FinTechは近代社会が当たり前に認識してきた金銭という概念,それを扱う金融を技術の力を持って変えつつある.金融は取引に伴う価値の移動でしかない.言い方を変えれば,ある口座とある口座の残高データがリアルタイムで書き換えられさえすれば成立するのだ.中央銀行のみが通貨を発行でき,金融機関のみがその書き換えを許されてきたのは, その制度がある時代の技術制約の範囲内で,国と国民にとって都合がよかったからに過ぎない.

FinTech台頭の背景にあるのは, その制度の限界に気づきはじめた社会からの要請であろう.一つ目の要請は,満たされていない個人金融ニーズの充足である.自由化から30年経っても変わらない日本の金融業界の事なかれ主義に,怒りを通り越した諦めを感じていた企業や消費者は多い.日本をはじめ,成熟経済下の先進国ではカスタマーセントリックでなければ通常の企業は生き残れない.担保主義・上から目線の融資,極端なまでに使い勝手の悪いネットバンキング,手数料目当ての投信セールスなど,金融だけは長い間,例外でいられた.その時代もやっと終わる.謎のような業界ルールに縛られた既存金融サービスは,機会さえあれば喜んでリベンジをしようと思っているテロリスト顧客で溢れかえっていた.「むかつかない銀行」など,消費者の共感を呼ぶ理念を掲げるFinTechが歓声とともに迎え入れられたのも無理はない.

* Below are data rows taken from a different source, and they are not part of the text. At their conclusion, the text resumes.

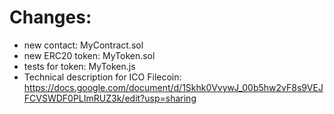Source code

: # Changes:
* new contact: MyContract.sol
* new ERC20 token: MyToken.sol
* tests for token: MyToken.js
* Technical description for ICO Filecoin: https://docs.google.com/document/d/1Skhk0VvywJ_00b5hw2vF8s9VEJFCVSWDF0PLImRUZ3k/edit?usp=sharing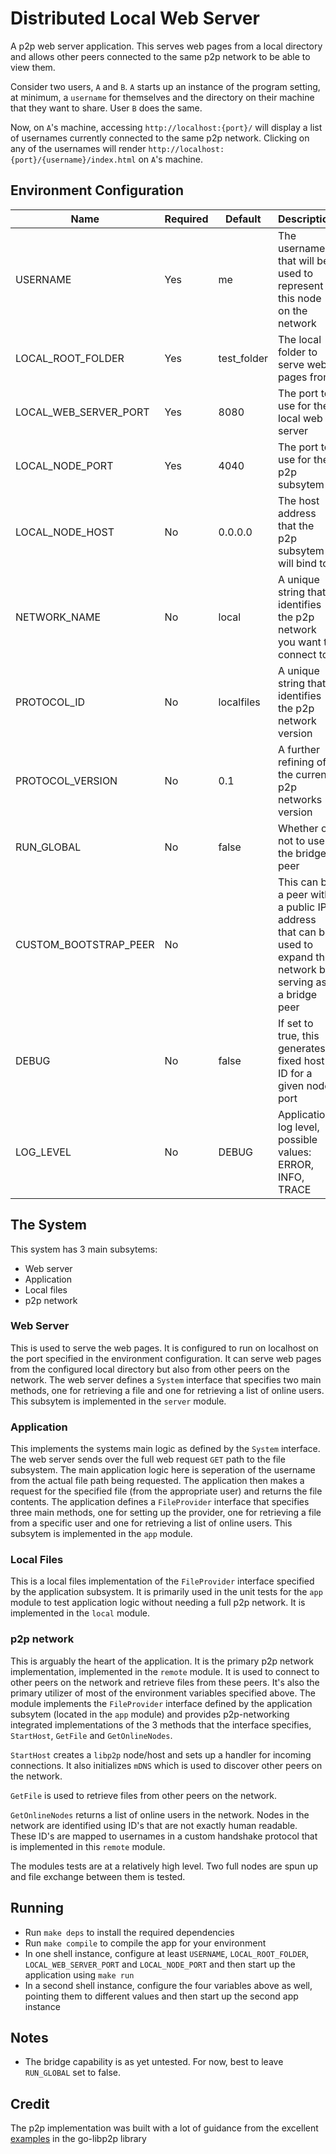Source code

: # Distributed Local Web Server

A p2p web server application. This serves web pages from a local directory and allows other peers connected to the same p2p network to be able to view them.

Consider two users, `A` and `B`. `A` starts up an instance of the program setting, at minimum, a `username` for themselves and the directory on their machine that they want to share. User `B` does the same.

Now, on `A`'s machine, accessing `http://localhost:{port}/` will display a list of usernames currently connected to the same p2p network. Clicking on any of the usernames will render `http://localhost:{port}/{username}/index.html` on `A`'s machine.

## Environment Configuration

| Name                  | Required | Default     | Description                                                                                                    |
| --------------------- | -------- | ----------- | -------------------------------------------------------------------------------------------------------------- |
| USERNAME              | Yes      | me          | The username that will be used to represent this node on the network                                           |
| LOCAL_ROOT_FOLDER     | Yes      | test_folder | The local folder to serve web pages from                                                                       |
| LOCAL_WEB_SERVER_PORT | Yes      | 8080        | The port to use for the local web server                                                                       |
| LOCAL_NODE_PORT       | Yes      | 4040        | The port to use for the p2p subsytem                                                                           |
| LOCAL_NODE_HOST       | No       | 0.0.0.0     | The host address that the p2p subsytem will bind to                                                            |
| NETWORK_NAME          | No       | local       | A unique string that identifies the p2p network you want to connect to                                         |
| PROTOCOL_ID           | No       | localfiles  | A unique string that identifies the p2p network version                                                        |
| PROTOCOL_VERSION      | No       | 0.1         | A further refining of the current p2p networks version                                                         |
| RUN_GLOBAL            | No       | false       | Whether or not to use the bridge peer                                                                           |
| CUSTOM_BOOTSTRAP_PEER | No       |             | This can be a peer with a public IP address that can be used to expand the network by serving as a bridge peer |
| DEBUG                 | No       | false       | If set to true, this generates a fixed host ID for a given node port                                           |
| LOG_LEVEL             | No       | DEBUG       | Application log level, possible values: ERROR, INFO, TRACE                                                     |

## The System

This system has 3 main subsytems:

- Web server
- Application
- Local files
- p2p network

### Web Server

This is used to serve the web pages. It is configured to run on localhost on the port specified in the environment configuration. It can serve web pages from the configured local directory but also from other peers on the network. The web server defines a `System` interface that specifies two main methods, one for retrieving a file and one for retrieving a list of online users. This subsytem is implemented in the `server` module.

### Application

This implements the systems main logic as defined by the `System` interface. The web server sends over the full web request `GET` path to the file subsystem. The main application logic here is seperation of the username from the actual file path being requested. The application then makes a request for the specified file (from the appropriate user) and returns the file contents. The application defines a `FileProvider` interface that specifies three main methods, one for setting up the provider, one for retrieving a file from a specific user and one for retrieving a list of online users. This subsytem is implemented in the `app` module.

### Local Files

This is a local files implementation of the `FileProvider` interface specified by the application subsystem. It is primarily used in the unit tests for the `app` module to test application logic without needing a full p2p network. It is implemented in the `local` module.

### p2p network

This is arguably the heart of the application. It is the primary p2p network implementation, implemented in the `remote` module. It is used to connect to other peers on the network and retrieve files from these peers. It's also the primary utilizer of most of the environment variables specified above. The module implements the `FileProvider` interface defined by the application subsytem (located in the `app` module) and provides p2p-networking integrated implementations of the 3 methods that the interface specifies, `StartHost`, `GetFile` and `GetOnlineNodes`.

`StartHost` creates a `libp2p` node/host and sets up a handler for incoming connections. It also initializes `mDNS` which is used to discover other peers on the network.

`GetFile` is used to retrieve files from other peers on the network.

`GetOnlineNodes` returns a list of online users in the network. Nodes in the network are identified using ID's that are not exactly human readable. These ID's are mapped to usernames in a custom handshake protocol that is implemented in this `remote` module.

The modules tests are at a relatively high level. Two full nodes are spun up and file exchange between them is tested.

## Running

- Run `make deps` to install the required dependencies
- Run `make compile` to compile the app for your environment
- In one shell instance, configure at least `USERNAME`, `LOCAL_ROOT_FOLDER`, `LOCAL_WEB_SERVER_PORT` and `LOCAL_NODE_PORT` and then start up the application using `make run`
- In a second shell instance, configure the four variables above as well, pointing them to different values and then start up the second app instance

## Notes

- The bridge capability is as yet untested. For now, best to leave `RUN_GLOBAL` set to false.

## Credit

The p2p implementation was built with a lot of guidance from the excellent [examples](https://github.com/libp2p/go-libp2p/tree/master/examples) in the go-libp2p library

一方で,成熟経済下の顧客とは全く異なるニーズが世界には存在する.二つ目は「金融包摂」である.移民や低収入で社会の底辺にいる住民が金融サービスを受けられないが故に,より貧困を極めていく.口座やクレジットカードと連動しなければ利用できないデジタルサービスは今後どんどん広がっていく.(ほとんど)全ての人が銀行口座を持てる日本ではこのニーズは意識されにくい.また,旧来のマインドセットのバンカー達にとっては,これまでこの市場は儲からないリスクの塊にみえてきたはずだ.しかしながら,見る角度をかえれば,世界中に膨大な潜在ニーズの存在するブルーオーシャンである.収入の二極化や移民の増加は日本でもすでに起こっている.新技術についていけない高齢者も増える.認知症などで自己意思決定ができない人に変わる法定代理人制度の不便さの改善も必須になるだろう.我が国でも金融包摂は大きな新市場と認識され始めているのだ.

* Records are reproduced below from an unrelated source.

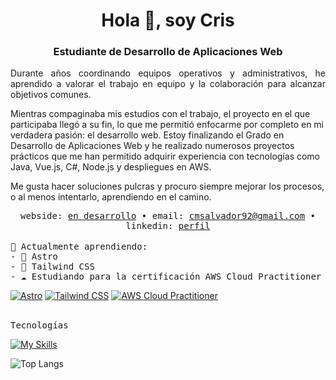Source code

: <h1 align="center">Hola 👋, soy Cris</h1>
<h3 align="center">Estudiante de Desarrollo de Aplicaciones Web</h3>

<p style="text-align: justify;">
Durante años coordinando equipos operativos y administrativos, he aprendido a valorar el trabajo en equipo y la colaboración para alcanzar objetivos comunes.
  
Mientras compaginaba mis estudios con el trabajo, el proyecto en el que participaba llegó a su fin, lo que me permitió enfocarme por completo en mi verdadera pasión: el desarrollo web.
Estoy finalizando el Grado en Desarrollo de Aplicaciones Web y he realizado numerosos proyectos prácticos que me han permitido adquirir experiencia con tecnologías como Java, Vue.js, C#, Node.js y   despliegues en AWS.
  
Me gusta hacer soluciones pulcras y procuro siempre mejorar los procesos, o al menos intentarlo, aprendiendo en el camino.
</p>

<div align="center" >
  <samp>
    webside: <a href="" target="_blank">en desarrollo</a> •
    <!--cv: <a href="" target="_blank"></a> • -->
    email: <a href="mailto:cmsalvador92@gmail.com">cmsalvador92@gmail.com</a> •
    linkedin: <a href="https://www.linkedin.com/in/cristina-malmierca/">perfil</a>
  </samp>
</div>

<br>

<samp>
🌱 Actualmente aprendiendo:<br>
- 🚀 Astro <br>
- 🎨 Tailwind CSS <br>
- ☁️ Estudiando para la certificación AWS Cloud Practitioner<br>
</samp>

[![Astro](https://img.shields.io/badge/-Astro-000?logo=astro&logoColor=white)](https://astro.build/)
[![Tailwind CSS](https://img.shields.io/badge/-Tailwind_CSS-38BDF8?logo=tailwind-css&logoColor=white)](https://tailwindcss.com/)
[![AWS Cloud Practitioner](https://img.shields.io/badge/-AWS_Certified_Cloud_Practitioner-232F3E)](https://aws.amazon.com/certification/certified-cloud-practitioner/)


<br>

<samp>
  Tecnologías
</samp>

[![My Skills](https://skillicons.dev/icons?i=java,javascript,typescript,cs,html,css,vue,vuetify,pinia,bootstrap,sass,nodejs,express,dotnet,mysql,jest,aws,docker,kubernetes,githubactions,figma,postman&perline=10)](https://skillicons.dev)


![Top Langs](https://github-readme-stats.vercel.app/api/top-langs/?username=ceemeese&layout=compact&bg_color=b0b0b0&title_color=333333&icon_color=333333&hide_border=true)
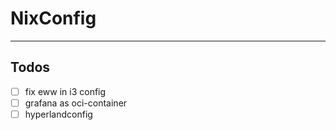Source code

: # NixConfig
---
## Todos

-[ ] fix eww in i3 config
-[ ] grafana as oci-container
-[ ] hyperlandconfig 
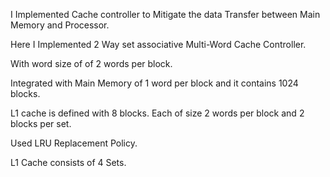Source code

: I Implemented Cache controller to Mitigate the data Transfer between Main Memory and Processor.

Here I Implemented 2 Way set associative Multi-Word Cache Controller.

With word size of of 2 words per block.

Integrated with Main Memory of 1 word per block and it contains 1024 blocks.

L1 cache is defined with 8 blocks. Each of size 2 words per block and 2 blocks per set.

Used LRU Replacement Policy.

L1 Cache consists of 4 Sets.
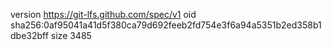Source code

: version https://git-lfs.github.com/spec/v1
oid sha256:0af95041a41d5f380ca79d692feeb2fd754e3f6a94a5351b2ed358b1dbe32bff
size 3485
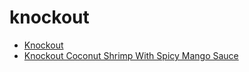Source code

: # knockout

 * [Knockout](index/k/knockout-200516.json)
 * [Knockout Coconut Shrimp With Spicy Mango Sauce](index/k/knockout-coconut-shrimp-with-spicy-mango-sauce.json)
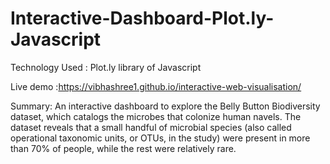 # Interactive-Dashboard-Plot.ly-Javascript

Technology Used : Plot.ly library of Javascript

Live demo :https://vibhashree1.github.io/interactive-web-visualisation/

Summary: An interactive dashboard to explore the Belly Button Biodiversity dataset, which catalogs the microbes that colonize human navels.
The dataset reveals that a small handful of microbial species (also called operational taxonomic units, or OTUs, in the study) were present in more than 70% of people, while the rest were relatively rare.

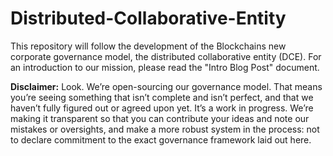 # Distributed-Collaborative-Entity


 This repository will follow the development of the Blockchains new corporate governance model, the distributed collaborative entity (DCE).  For an introduction to our mission, please read the "Intro Blog Post" document.
  
<b>Disclaimer:</b> Look. We’re open-sourcing our governance model. That means you’re seeing something that isn’t complete and isn’t perfect, and that we haven’t fully figured out or agreed upon yet. It’s a work in progress. We’re making it transparent so that you can contribute your ideas and note our mistakes or oversights, and make a more robust system in the process: not to declare commitment to the exact governance framework laid out here. 

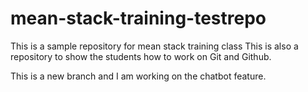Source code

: # mean-stack-training-testrepo
This is a sample repository for mean stack training class
This is also a repository to show the students how to work on Git and Github.

This is a new branch and I am working on the chatbot feature.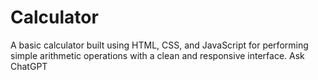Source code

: # Calculator
A basic calculator built using HTML, CSS, and JavaScript for performing simple arithmetic operations with a clean and responsive interface.          Ask ChatGPT
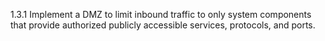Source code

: 1.3.1 Implement a DMZ to limit 
inbound traffic to only system 
components that provide authorized 
publicly accessible services, protocols, 
and ports.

企業金融分野のニーズも変化している.成熟経済といえば聞こえはいいが,既存金融サービスにとっては市場の縮小である.モノを作り続けるのではなく,モノを使い続ける社会を人々が望むようになった結果,企業の設備投資需要は古い設備のメンテナンスや部分的なリニューアルに縮小していく.日本やドイツの製造業は早急な業態変容を迫られている.サステナビリティを志向する社会に適応するための投資,情報技術を活用するための投資などが今後の企業資金ニーズの中心となるだろう.とはいえ,時にそのような大きな戦略転換の意思決定は中小企業には荷が重すぎる.企業顧客がいまもっとも必要としていることは,知らぬ間にルールが変わってしまった世界の中で,取り残されないために自社がどの方向に向かうべきかのアドバイスだ.全企業の99.7%を占める中小企業には戦略コンサルを雇う余裕はないし,雇えたところで百科事典のような報告書は役に立たない.三つ目のニーズは企業顧客に対する経営サポートである.

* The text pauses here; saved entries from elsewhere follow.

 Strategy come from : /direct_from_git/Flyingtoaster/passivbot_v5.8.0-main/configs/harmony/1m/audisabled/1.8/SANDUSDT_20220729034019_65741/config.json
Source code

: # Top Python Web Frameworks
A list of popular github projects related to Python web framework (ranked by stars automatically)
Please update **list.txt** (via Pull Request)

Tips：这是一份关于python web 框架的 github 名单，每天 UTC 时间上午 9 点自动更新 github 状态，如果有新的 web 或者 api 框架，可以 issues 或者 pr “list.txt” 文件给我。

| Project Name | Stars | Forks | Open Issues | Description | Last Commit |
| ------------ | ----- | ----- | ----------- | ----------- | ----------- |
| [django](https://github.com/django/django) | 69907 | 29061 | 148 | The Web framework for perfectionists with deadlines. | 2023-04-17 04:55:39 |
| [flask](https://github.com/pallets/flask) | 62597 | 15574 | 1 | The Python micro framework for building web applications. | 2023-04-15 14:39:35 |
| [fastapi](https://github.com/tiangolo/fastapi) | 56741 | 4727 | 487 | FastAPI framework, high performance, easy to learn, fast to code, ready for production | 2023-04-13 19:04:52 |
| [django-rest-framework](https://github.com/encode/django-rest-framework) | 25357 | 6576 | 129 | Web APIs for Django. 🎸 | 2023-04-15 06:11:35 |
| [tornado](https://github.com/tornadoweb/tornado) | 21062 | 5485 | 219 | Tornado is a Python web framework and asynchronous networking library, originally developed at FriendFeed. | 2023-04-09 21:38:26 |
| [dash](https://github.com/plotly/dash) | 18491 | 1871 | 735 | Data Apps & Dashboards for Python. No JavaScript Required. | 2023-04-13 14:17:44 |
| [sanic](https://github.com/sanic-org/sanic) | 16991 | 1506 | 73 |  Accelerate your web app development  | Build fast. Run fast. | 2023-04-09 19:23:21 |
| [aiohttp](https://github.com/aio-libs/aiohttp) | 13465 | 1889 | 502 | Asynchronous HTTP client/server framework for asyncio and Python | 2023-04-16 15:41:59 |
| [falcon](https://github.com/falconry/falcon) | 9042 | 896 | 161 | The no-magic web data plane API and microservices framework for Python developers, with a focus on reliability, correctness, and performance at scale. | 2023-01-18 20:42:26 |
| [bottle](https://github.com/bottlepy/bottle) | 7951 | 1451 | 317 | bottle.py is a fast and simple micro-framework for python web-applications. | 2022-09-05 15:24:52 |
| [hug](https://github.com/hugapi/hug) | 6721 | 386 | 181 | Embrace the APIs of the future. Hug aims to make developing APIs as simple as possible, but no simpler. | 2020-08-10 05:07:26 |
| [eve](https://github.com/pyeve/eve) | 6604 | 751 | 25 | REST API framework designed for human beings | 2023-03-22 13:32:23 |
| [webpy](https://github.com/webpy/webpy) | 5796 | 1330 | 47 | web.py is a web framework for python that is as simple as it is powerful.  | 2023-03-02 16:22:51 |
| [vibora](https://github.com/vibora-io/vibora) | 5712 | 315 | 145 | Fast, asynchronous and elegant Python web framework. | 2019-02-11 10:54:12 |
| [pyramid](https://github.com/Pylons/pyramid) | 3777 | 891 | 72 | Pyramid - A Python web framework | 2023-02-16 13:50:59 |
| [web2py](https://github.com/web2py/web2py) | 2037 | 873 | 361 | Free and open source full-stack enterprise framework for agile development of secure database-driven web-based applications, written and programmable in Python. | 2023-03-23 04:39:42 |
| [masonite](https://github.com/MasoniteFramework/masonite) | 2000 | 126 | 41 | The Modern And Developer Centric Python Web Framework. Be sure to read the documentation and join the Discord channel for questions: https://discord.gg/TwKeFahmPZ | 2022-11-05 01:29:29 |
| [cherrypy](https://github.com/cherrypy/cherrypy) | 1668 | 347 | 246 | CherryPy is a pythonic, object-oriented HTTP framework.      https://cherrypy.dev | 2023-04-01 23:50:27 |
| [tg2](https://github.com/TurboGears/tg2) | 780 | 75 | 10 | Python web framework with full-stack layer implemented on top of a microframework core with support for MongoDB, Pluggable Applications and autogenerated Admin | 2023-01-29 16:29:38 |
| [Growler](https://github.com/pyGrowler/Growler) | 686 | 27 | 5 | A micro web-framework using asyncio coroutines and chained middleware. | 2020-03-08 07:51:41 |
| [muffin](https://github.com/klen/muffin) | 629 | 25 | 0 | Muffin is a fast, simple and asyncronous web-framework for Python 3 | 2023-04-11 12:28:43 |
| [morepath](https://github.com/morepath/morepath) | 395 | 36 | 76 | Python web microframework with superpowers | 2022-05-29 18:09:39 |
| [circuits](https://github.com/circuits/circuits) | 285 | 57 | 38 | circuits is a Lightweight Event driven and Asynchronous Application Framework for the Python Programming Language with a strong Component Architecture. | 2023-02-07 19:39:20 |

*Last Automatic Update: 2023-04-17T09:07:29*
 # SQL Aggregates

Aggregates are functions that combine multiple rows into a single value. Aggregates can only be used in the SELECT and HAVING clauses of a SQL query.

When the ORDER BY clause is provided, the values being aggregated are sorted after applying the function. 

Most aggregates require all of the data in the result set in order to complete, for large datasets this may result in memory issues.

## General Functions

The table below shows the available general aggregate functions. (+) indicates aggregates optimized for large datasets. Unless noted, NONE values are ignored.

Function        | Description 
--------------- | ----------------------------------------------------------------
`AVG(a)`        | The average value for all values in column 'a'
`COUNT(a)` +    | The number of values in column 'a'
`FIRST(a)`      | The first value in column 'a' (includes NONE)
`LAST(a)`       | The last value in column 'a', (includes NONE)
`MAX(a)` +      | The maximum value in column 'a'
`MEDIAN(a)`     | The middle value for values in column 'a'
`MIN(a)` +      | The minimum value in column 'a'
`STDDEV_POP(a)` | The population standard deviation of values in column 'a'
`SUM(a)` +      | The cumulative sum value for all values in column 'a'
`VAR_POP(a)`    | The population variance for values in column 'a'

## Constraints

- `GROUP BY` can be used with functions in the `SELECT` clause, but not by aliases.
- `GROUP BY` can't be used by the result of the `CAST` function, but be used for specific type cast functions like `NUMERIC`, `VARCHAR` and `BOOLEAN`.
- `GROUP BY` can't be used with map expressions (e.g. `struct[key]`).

このような新たなニーズに対して,バブル崩壊に懲りた後はお上の言いなりでのほほんと暮らしてきた既存の金融機関はまったく答えられていない.皮肉な,そしてやや滑稽なことに,日本の金融サービスの改革は,これまでずっとそれを阻んできた金融庁に負うところが大きい.この数年,金融庁は官庁ではタブーである過去の政策に対する自己否定を厭わず,「重箱の隅をつつく」検査の廃止,企業融資における事業性評価,新規参入を促す銀行代理店制度の改革,社会的意義を持つ金融としてのESG投資推進など,金融業界に改革を強いてきた.一方,金融業界が喜んでこの千載一遇の機会を活かそうとしているかといえば,むしろいやいや受け入れているように筆者にはみえる.変革といえば,いつも思い出すのが,ある地銀の役員会での出来事だ.研究開発してきた新サービスを承認するか否かの議論で, 「で、どこがやってるの?」という質問に,担当者が胸を張って「業界初です」と答えた. それに対して,ある専務が「他行が複数導入して成功することがわかったものを採用するのが我行の戦略だろう」と発言したのである. 肩を落とす担当者と,思わず笑ってしまいそうになった筆者をよそに,役員諸氏は大真面目で他行を待つべきかどうかを議論し始めた.そんなことをしている間に世界は動き,金融の外の業界も動いた.そして台頭してきたのがFinTechである.既存金融機関は慌ててFinTechと手を組もうとしており,顧客基盤のまだ弱いFinTechも便乗しているが,いつまでそんな蜜月が続くことやら.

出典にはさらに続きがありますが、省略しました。